IOL has already given us a succint review of his entire life work and credibility as a judge, which all seems in order. By all accounts he is an "intelligent" judge with "very strong principles". He's going to need every strength in his personal portfolio to keeps his wits about him through this one. I wish him well.

Friday, July 28, 2006

Gladwell on Derivative Blogging
Great post from Malcom Gladwell on the future role of bloggers and in particular, the use of derivative blogging (I.e. bloggers using, commentating on and linking to mainstream media stories). Get it all here.

Thursday, July 27, 2006

Blacker than thou
The ANC held out for as long as possible, but has finally had to publicly state what has been unsaid doctrine for the past decade - that the black population is first in line for restitution over other previously disadvantaged race groups. The argument stems from a view that the black population suffered worse at the hands of the apartheid regime than other groups. In theory, this is undoubtedly true, but in practice, a race-aligned policy of restitution sways far from the moral equivalence path, and is fraught with danger for the ANC.

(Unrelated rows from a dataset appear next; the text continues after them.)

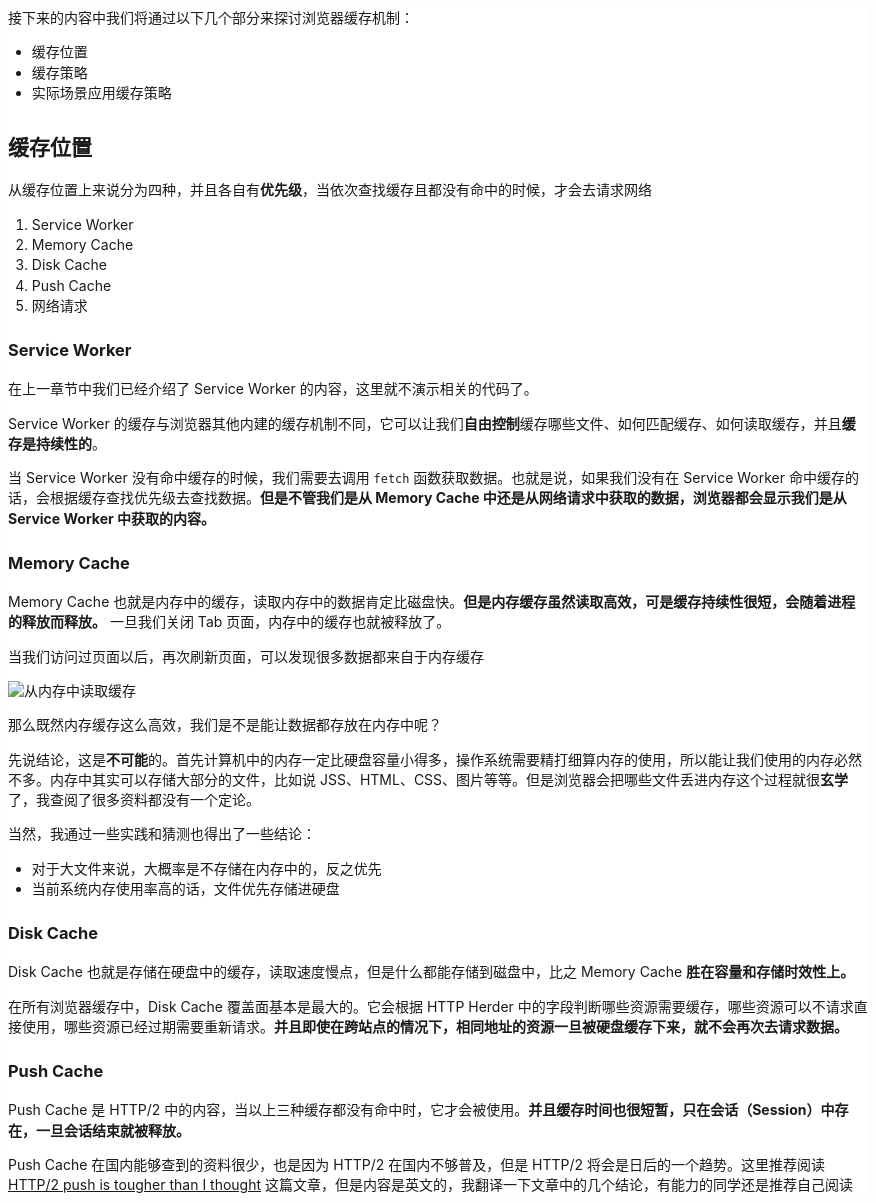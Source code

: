 接下来的内容中我们将通过以下几个部分来探讨浏览器缓存机制：

- 缓存位置
- 缓存策略
- 实际场景应用缓存策略

## 缓存位置

从缓存位置上来说分为四种，并且各自有**优先级**，当依次查找缓存且都没有命中的时候，才会去请求网络

1. Service Worker
2. Memory Cache
3. Disk Cache
4. Push Cache
5. 网络请求

### Service Worker

在上一章节中我们已经介绍了 Service Worker 的内容，这里就不演示相关的代码了。

Service Worker 的缓存与浏览器其他内建的缓存机制不同，它可以让我们**自由控制**缓存哪些文件、如何匹配缓存、如何读取缓存，并且**缓存是持续性的**。

当 Service Worker 没有命中缓存的时候，我们需要去调用 `fetch` 函数获取数据。也就是说，如果我们没有在 Service Worker 命中缓存的话，会根据缓存查找优先级去查找数据。**但是不管我们是从 Memory Cache 中还是从网络请求中获取的数据，浏览器都会显示我们是从 Service Worker 中获取的内容。**

### Memory Cache

Memory Cache 也就是内存中的缓存，读取内存中的数据肯定比磁盘快。**但是内存缓存虽然读取高效，可是缓存持续性很短，会随着进程的释放而释放。** 一旦我们关闭 Tab 页面，内存中的缓存也就被释放了。

当我们访问过页面以后，再次刷新页面，可以发现很多数据都来自于内存缓存

![从内存中读取缓存](https://wire.cdn-go.cn/wire-cdn/b23befc0/blog/images/1677db8003dc8311.jpg)

那么既然内存缓存这么高效，我们是不是能让数据都存放在内存中呢？

先说结论，这是**不可能**的。首先计算机中的内存一定比硬盘容量小得多，操作系统需要精打细算内存的使用，所以能让我们使用的内存必然不多。内存中其实可以存储大部分的文件，比如说 JSS、HTML、CSS、图片等等。但是浏览器会把哪些文件丢进内存这个过程就很**玄学**了，我查阅了很多资料都没有一个定论。

当然，我通过一些实践和猜测也得出了一些结论：

- 对于大文件来说，大概率是不存储在内存中的，反之优先
- 当前系统内存使用率高的话，文件优先存储进硬盘

### Disk Cache

Disk Cache 也就是存储在硬盘中的缓存，读取速度慢点，但是什么都能存储到磁盘中，比之 Memory Cache **胜在容量和存储时效性上。**

在所有浏览器缓存中，Disk Cache 覆盖面基本是最大的。它会根据 HTTP Herder 中的字段判断哪些资源需要缓存，哪些资源可以不请求直接使用，哪些资源已经过期需要重新请求。**并且即使在跨站点的情况下，相同地址的资源一旦被硬盘缓存下来，就不会再次去请求数据。**

### Push Cache

Push Cache 是 HTTP/2 中的内容，当以上三种缓存都没有命中时，它才会被使用。**并且缓存时间也很短暂，只在会话（Session）中存在，一旦会话结束就被释放。**

Push Cache 在国内能够查到的资料很少，也是因为 HTTP/2 在国内不够普及，但是 HTTP/2 将会是日后的一个趋势。这里推荐阅读 [HTTP/2 push is tougher than I thought](https://link.juejin.im/?target=https%3A%2F%2Fjakearchibald.com%2F2017%2Fh2-push-tougher-than-i-thought%2F) 这篇文章，但是内容是英文的，我翻译一下文章中的几个结论，有能力的同学还是推荐自己阅读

The debate over "African-ness" has gained substantial social momentum over the past three years, as we as South Africans move beyond the first decade of freedom and into new waters as a joint society. This new policy answers a big question of the ANC's views on South African society, and it's not the answer that non-blacks were looking for. Coloured communities have long felt maligned by the ANC government since 1994, and this only confirms deep suspicions. The National Democratic Convention summed it up perfectly in a response statement by saying "It was a case of "being too black in the past and now being too white".

I find it very difficult to support the view that it is acceptable for the ANC to unite and use all race groups to successful vanquish apartheid and create racial equality, only to move back into a racial classification which favours certain groups that suffered under apartheid over another. This announcement simply has to alienate the South African population as a whole. It seems that whilst the coloured, Indian etc communities can call themselves South Africans, they share the same fate as whites in not being able to call themselves African in a continent where they may be in their third or fourth generation.

The ramifications are substantial, not least in voting blocs, but hopefully this will engage a social debate around the concept. This may be wishful thinking, as the Mbeki government has not exactly been forthcoming on opening social debates with the nation, but it is such a fundamental question for the next decade of South African politics, that it must happen. The fact that this is the ANC's policy does not preclude it from changing in future, and only robust debate will force this change.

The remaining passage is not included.